*Data for this task*:
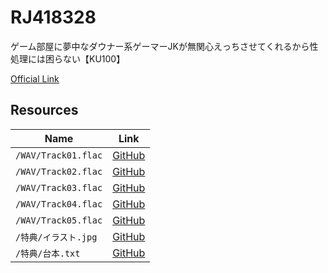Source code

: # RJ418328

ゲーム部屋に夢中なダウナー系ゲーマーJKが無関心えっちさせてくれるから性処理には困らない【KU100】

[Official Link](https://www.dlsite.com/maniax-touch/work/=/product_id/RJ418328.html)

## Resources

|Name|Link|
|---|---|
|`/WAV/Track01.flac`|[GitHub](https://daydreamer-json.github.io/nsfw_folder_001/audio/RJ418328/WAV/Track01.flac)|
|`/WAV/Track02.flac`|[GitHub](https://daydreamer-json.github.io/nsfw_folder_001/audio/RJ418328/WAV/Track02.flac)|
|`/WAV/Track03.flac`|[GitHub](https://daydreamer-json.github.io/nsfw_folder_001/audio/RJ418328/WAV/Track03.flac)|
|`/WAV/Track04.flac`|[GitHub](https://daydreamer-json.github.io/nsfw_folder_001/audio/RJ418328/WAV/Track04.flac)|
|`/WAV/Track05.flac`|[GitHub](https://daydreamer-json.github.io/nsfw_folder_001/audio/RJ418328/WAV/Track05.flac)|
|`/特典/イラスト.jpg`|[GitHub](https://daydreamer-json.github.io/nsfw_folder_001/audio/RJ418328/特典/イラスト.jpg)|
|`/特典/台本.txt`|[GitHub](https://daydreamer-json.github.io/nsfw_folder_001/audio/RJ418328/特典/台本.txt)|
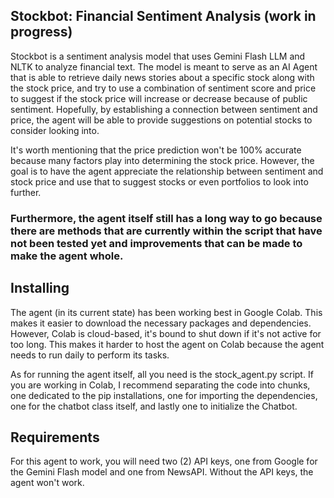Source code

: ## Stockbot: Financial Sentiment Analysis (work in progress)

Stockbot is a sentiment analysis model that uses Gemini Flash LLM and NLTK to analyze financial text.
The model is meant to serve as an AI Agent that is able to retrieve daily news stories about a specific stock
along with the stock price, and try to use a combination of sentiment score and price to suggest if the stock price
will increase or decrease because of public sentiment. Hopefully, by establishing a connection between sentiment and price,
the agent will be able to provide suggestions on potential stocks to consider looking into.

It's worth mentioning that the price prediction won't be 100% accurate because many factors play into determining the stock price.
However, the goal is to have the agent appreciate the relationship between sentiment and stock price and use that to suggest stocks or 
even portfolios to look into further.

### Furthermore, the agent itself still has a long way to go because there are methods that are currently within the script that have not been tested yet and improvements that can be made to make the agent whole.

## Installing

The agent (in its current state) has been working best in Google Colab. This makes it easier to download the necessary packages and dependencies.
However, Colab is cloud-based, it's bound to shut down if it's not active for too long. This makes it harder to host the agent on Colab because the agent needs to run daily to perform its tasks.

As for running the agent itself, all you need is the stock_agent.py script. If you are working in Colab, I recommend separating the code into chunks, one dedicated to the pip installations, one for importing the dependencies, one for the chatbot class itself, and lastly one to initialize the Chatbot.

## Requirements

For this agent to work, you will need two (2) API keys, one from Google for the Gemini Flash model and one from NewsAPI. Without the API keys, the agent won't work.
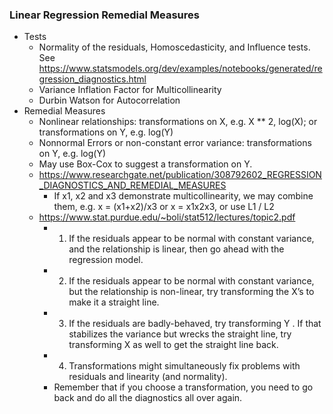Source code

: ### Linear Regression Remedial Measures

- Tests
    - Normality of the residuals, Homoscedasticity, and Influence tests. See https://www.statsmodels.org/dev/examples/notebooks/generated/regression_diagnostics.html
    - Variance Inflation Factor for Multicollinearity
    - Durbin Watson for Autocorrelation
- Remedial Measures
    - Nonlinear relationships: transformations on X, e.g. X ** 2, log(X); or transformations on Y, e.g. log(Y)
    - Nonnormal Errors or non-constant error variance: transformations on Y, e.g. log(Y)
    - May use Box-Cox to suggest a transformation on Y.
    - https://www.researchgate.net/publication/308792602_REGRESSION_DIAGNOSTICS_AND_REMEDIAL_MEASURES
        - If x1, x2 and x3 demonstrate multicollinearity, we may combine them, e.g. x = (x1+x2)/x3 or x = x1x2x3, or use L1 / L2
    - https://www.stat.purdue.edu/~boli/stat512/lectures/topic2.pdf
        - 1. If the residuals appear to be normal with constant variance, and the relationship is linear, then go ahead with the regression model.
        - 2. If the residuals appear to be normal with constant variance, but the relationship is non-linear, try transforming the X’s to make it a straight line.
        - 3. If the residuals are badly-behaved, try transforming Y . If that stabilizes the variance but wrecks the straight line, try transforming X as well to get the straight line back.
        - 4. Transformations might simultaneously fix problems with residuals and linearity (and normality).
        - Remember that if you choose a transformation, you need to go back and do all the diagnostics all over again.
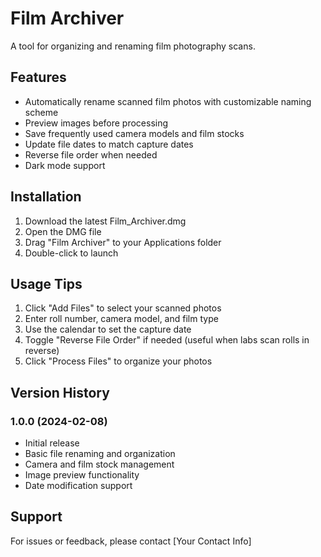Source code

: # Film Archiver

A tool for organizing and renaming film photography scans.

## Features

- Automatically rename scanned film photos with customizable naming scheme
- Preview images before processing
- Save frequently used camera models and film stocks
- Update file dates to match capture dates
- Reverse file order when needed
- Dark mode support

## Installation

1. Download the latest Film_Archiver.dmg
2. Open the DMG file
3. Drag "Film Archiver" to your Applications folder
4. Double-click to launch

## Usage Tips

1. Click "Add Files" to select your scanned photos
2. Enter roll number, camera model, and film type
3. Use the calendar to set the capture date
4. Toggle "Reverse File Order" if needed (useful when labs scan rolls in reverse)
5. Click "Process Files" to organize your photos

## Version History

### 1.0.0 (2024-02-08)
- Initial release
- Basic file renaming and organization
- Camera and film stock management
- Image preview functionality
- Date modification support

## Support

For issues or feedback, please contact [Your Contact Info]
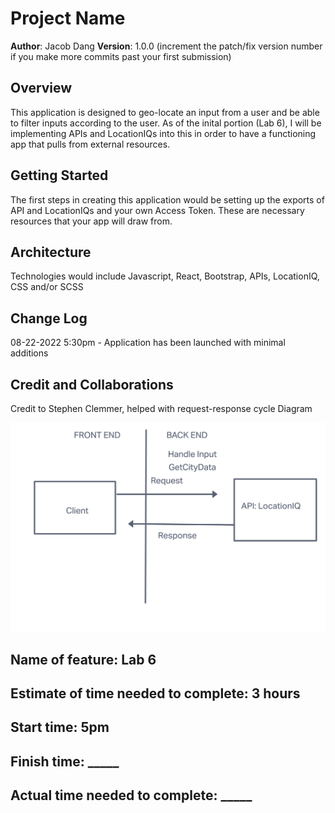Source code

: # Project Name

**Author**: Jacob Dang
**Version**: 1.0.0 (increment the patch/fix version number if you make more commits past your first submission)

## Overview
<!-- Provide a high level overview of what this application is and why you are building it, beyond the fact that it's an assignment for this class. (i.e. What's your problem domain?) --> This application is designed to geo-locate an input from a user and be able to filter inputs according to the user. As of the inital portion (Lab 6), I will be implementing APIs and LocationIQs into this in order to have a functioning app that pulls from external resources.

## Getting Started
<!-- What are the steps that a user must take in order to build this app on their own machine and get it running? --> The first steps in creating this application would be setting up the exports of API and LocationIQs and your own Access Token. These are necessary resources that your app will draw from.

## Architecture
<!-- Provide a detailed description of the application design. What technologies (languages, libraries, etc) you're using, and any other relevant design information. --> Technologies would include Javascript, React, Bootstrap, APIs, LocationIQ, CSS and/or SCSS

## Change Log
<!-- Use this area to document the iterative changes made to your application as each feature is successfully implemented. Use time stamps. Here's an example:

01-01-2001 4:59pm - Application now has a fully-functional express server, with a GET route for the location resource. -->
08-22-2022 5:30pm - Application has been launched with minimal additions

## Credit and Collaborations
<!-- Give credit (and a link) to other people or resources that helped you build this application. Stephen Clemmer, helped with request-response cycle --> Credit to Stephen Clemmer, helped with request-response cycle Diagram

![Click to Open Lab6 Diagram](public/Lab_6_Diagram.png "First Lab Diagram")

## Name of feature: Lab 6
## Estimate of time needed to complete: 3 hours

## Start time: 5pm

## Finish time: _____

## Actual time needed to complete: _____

*Work request*: Restate the data above word for word, omitting every picture.

*Task result*:
Source code

: # RJ418328

ゲーム部屋に夢中なダウナー系ゲーマーJKが無関心えっちさせてくれるから性処理には困らない【KU100】

[Official Link](https://www.dlsite.com/maniax-touch/work/=/product_id/RJ418328.html)

## Resources

|Name|Link|
|---|---|
|`/WAV/Track01.flac`|[GitHub](https://daydreamer-json.github.io/nsfw_folder_001/audio/RJ418328/WAV/Track01.flac)|
|`/WAV/Track02.flac`|[GitHub](https://daydreamer-json.github.io/nsfw_folder_001/audio/RJ418328/WAV/Track02.flac)|
|`/WAV/Track03.flac`|[GitHub](https://daydreamer-json.github.io/nsfw_folder_001/audio/RJ418328/WAV/Track03.flac)|
|`/WAV/Track04.flac`|[GitHub](https://daydreamer-json.github.io/nsfw_folder_001/audio/RJ418328/WAV/Track04.flac)|
|`/WAV/Track05.flac`|[GitHub](https://daydreamer-json.github.io/nsfw_folder_001/audio/RJ418328/WAV/Track05.flac)|
|`/特典/イラスト.jpg`|[GitHub](https://daydreamer-json.github.io/nsfw_folder_001/audio/RJ418328/特典/イラスト.jpg)|
|`/特典/台本.txt`|[GitHub](https://daydreamer-json.github.io/nsfw_folder_001/audio/RJ418328/特典/台本.txt)|
Source code

: ## Stockbot: Financial Sentiment Analysis (work in progress)

Stockbot is a sentiment analysis model that uses Gemini Flash LLM and NLTK to analyze financial text.
The model is meant to serve as an AI Agent that is able to retrieve daily news stories about a specific stock
along with the stock price, and try to use a combination of sentiment score and price to suggest if the stock price
will increase or decrease because of public sentiment. Hopefully, by establishing a connection between sentiment and price,
the agent will be able to provide suggestions on potential stocks to consider looking into.

It's worth mentioning that the price prediction won't be 100% accurate because many factors play into determining the stock price.
However, the goal is to have the agent appreciate the relationship between sentiment and stock price and use that to suggest stocks or 
even portfolios to look into further.

### Furthermore, the agent itself still has a long way to go because there are methods that are currently within the script that have not been tested yet and improvements that can be made to make the agent whole.

## Installing

The agent (in its current state) has been working best in Google Colab. This makes it easier to download the necessary packages and dependencies.
However, Colab is cloud-based, it's bound to shut down if it's not active for too long. This makes it harder to host the agent on Colab because the agent needs to run daily to perform its tasks.

As for running the agent itself, all you need is the stock_agent.py script. If you are working in Colab, I recommend separating the code into chunks, one dedicated to the pip installations, one for importing the dependencies, one for the chatbot class itself, and lastly one to initialize the Chatbot.

## Requirements

For this agent to work, you will need two (2) API keys, one from Google for the Gemini Flash model and one from NewsAPI. Without the API keys, the agent won't work.
Source code

: ### Linear Regression Remedial Measures

- Tests
    - Normality of the residuals, Homoscedasticity, and Influence tests. See https://www.statsmodels.org/dev/examples/notebooks/generated/regression_diagnostics.html
    - Variance Inflation Factor for Multicollinearity
    - Durbin Watson for Autocorrelation
- Remedial Measures
    - Nonlinear relationships: transformations on X, e.g. X ** 2, log(X); or transformations on Y, e.g. log(Y)
    - Nonnormal Errors or non-constant error variance: transformations on Y, e.g. log(Y)
    - May use Box-Cox to suggest a transformation on Y.
    - https://www.researchgate.net/publication/308792602_REGRESSION_DIAGNOSTICS_AND_REMEDIAL_MEASURES
        - If x1, x2 and x3 demonstrate multicollinearity, we may combine them, e.g. x = (x1+x2)/x3 or x = x1x2x3, or use L1 / L2
    - https://www.stat.purdue.edu/~boli/stat512/lectures/topic2.pdf
        - 1. If the residuals appear to be normal with constant variance, and the relationship is linear, then go ahead with the regression model.
        - 2. If the residuals appear to be normal with constant variance, but the relationship is non-linear, try transforming the X’s to make it a straight line.
        - 3. If the residuals are badly-behaved, try transforming Y . If that stabilizes the variance but wrecks the straight line, try transforming X as well to get the straight line back.
        - 4. Transformations might simultaneously fix problems with residuals and linearity (and normality).
        - Remember that if you choose a transformation, you need to go back and do all the diagnostics all over again.
Source code

: # Film Archiver

A tool for organizing and renaming film photography scans.

## Features

- Automatically rename scanned film photos with customizable naming scheme
- Preview images before processing
- Save frequently used camera models and film stocks
- Update file dates to match capture dates
- Reverse file order when needed
- Dark mode support

## Installation

1. Download the latest Film_Archiver.dmg
2. Open the DMG file
3. Drag "Film Archiver" to your Applications folder
4. Double-click to launch

## Usage Tips

1. Click "Add Files" to select your scanned photos
2. Enter roll number, camera model, and film type
3. Use the calendar to set the capture date
4. Toggle "Reverse File Order" if needed (useful when labs scan rolls in reverse)
5. Click "Process Files" to organize your photos

## Version History

### 1.0.0 (2024-02-08)
- Initial release
- Basic file renaming and organization
- Camera and film stock management
- Image preview functionality
- Date modification support

## Support

For issues or feedback, please contact [Your Contact Info]
Source code

: # Project Name

**Author**: Jacob Dang
**Version**: 1.0.0 (increment the patch/fix version number if you make more commits past your first submission)

## Overview
<!-- Provide a high level overview of what this application is and why you are building it, beyond the fact that it's an assignment for this class. (i.e. What's your problem domain?) --> This application is designed to geo-locate an input from a user and be able to filter inputs according to the user. As of the inital portion (Lab 6), I will be implementing APIs and LocationIQs into this in order to have a functioning app that pulls from external resources.

## Getting Started
<!-- What are the steps that a user must take in order to build this app on their own machine and get it running? --> The first steps in creating this application would be setting up the exports of API and LocationIQs and your own Access Token. These are necessary resources that your app will draw from.

## Architecture
<!-- Provide a detailed description of the application design. What technologies (languages, libraries, etc) you're using, and any other relevant design information. --> Technologies would include Javascript, React, Bootstrap, APIs, LocationIQ, CSS and/or SCSS

## Change Log
<!-- Use this area to document the iterative changes made to your application as each feature is successfully implemented. Use time stamps. Here's an example:

01-01-2001 4:59pm - Application now has a fully-functional express server, with a GET route for the location resource. -->
08-22-2022 5:30pm - Application has been launched with minimal additions

## Credit and Collaborations
<!-- Give credit (and a link) to other people or resources that helped you build this application. Stephen Clemmer, helped with request-response cycle --> Credit to Stephen Clemmer, helped with request-response cycle Diagram

![Click to Open Lab6 Diagram](public/Lab_6_Diagram.png "First Lab Diagram")

## Name of feature: Lab 6
## Estimate of time needed to complete: 3 hours

## Start time: 5pm

## Finish time: _____

## Actual time needed to complete: _____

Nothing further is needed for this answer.